地上では、未だ黒山羊との戦いが続いていた。


 カンウを振るい、黒山羊の毛皮を削り取っていくノア。鉄筒から飛び出た球体が電撃を迸らせれば、黒山羊達の動きが鈍くなり、その隙を突いて手痛い一撃を喰らわせる。


 しかし、黒山羊のかっ開いた口から飛び出る長い舌が彼の右腕を捉える。

 肉に刺さり、骨を砕いて彼の腕を飛ばす。散ってくる生暖かい感触で、ノアを激しい鈍痛が襲った。


「ぐあぁぁぁっ!?」


 慣れぬ痛みに悶え苦しみ、武器を捨てて転倒するノア。
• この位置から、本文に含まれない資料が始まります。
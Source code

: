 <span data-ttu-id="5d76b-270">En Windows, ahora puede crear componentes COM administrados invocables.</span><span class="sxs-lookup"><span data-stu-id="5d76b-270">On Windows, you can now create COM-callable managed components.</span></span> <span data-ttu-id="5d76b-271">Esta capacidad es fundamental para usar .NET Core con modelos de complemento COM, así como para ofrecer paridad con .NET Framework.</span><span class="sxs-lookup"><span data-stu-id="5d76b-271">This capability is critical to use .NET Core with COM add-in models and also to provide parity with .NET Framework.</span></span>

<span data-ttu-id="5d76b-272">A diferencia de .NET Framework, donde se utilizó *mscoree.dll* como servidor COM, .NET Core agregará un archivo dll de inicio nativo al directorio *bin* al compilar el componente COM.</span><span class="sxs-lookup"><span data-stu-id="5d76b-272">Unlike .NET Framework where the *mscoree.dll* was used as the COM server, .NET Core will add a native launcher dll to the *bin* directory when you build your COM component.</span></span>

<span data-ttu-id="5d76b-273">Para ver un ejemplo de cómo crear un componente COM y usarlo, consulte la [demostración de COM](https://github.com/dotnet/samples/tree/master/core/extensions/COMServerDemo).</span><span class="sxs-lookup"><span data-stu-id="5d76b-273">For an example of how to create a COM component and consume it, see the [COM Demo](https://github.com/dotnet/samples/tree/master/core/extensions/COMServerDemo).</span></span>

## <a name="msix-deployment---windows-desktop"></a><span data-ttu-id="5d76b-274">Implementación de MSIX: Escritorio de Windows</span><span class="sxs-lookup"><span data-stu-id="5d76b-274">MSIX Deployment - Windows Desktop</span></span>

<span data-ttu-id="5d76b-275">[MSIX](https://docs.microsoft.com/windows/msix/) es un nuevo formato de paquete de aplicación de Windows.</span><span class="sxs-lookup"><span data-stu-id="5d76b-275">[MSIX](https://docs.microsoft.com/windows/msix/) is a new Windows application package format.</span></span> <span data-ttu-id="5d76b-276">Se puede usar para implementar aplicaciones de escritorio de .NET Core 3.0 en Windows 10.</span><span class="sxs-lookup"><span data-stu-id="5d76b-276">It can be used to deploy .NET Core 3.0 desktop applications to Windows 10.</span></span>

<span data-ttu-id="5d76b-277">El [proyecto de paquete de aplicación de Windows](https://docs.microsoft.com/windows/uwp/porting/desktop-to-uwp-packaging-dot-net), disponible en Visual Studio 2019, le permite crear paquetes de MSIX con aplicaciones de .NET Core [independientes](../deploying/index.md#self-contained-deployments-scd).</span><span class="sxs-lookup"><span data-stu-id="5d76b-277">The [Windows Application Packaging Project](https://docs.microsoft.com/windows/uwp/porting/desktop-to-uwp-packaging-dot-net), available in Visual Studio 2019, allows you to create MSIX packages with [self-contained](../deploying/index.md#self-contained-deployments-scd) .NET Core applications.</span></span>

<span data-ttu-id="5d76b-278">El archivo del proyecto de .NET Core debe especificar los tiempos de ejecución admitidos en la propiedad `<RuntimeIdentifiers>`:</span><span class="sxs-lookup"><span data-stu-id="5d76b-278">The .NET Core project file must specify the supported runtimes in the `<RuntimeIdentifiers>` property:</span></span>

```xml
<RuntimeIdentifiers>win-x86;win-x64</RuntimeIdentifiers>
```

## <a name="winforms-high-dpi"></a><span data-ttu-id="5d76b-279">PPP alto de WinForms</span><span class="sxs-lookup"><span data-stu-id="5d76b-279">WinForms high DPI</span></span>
赤黒い軌跡を作り出しながらのた打ち回る。

 黒山羊は容赦をせず、再度口を開き攻撃体勢を取った。

 しかし、その首は大剣によって飛ばされ、黒山羊は跡形もなく消滅する。


「治ったらすぐ立てよ。それまでは、俺が面倒見てやるからよ!」


 そう言って大剣を振るうミカ。ギア無しに、現在の彼は部隊の中でトップの討伐数を誇っていた。

 黒山羊の群れへ、無数の鉄球が降り注ぐ。

 その鉄球から解き放たれる光線が奴らを焼き尽くし、焦げ臭さを充満させた。


 生き残った黒山羊は、降り注いだ鉄球のチェーンソーのような爆裂によって殲滅させる。


「減らないな」

「減らないね」


 ウリとガブも、かなりの頭数を殺っている。されど、黒山羊達は次から次へと湧いてきてキリが無かった。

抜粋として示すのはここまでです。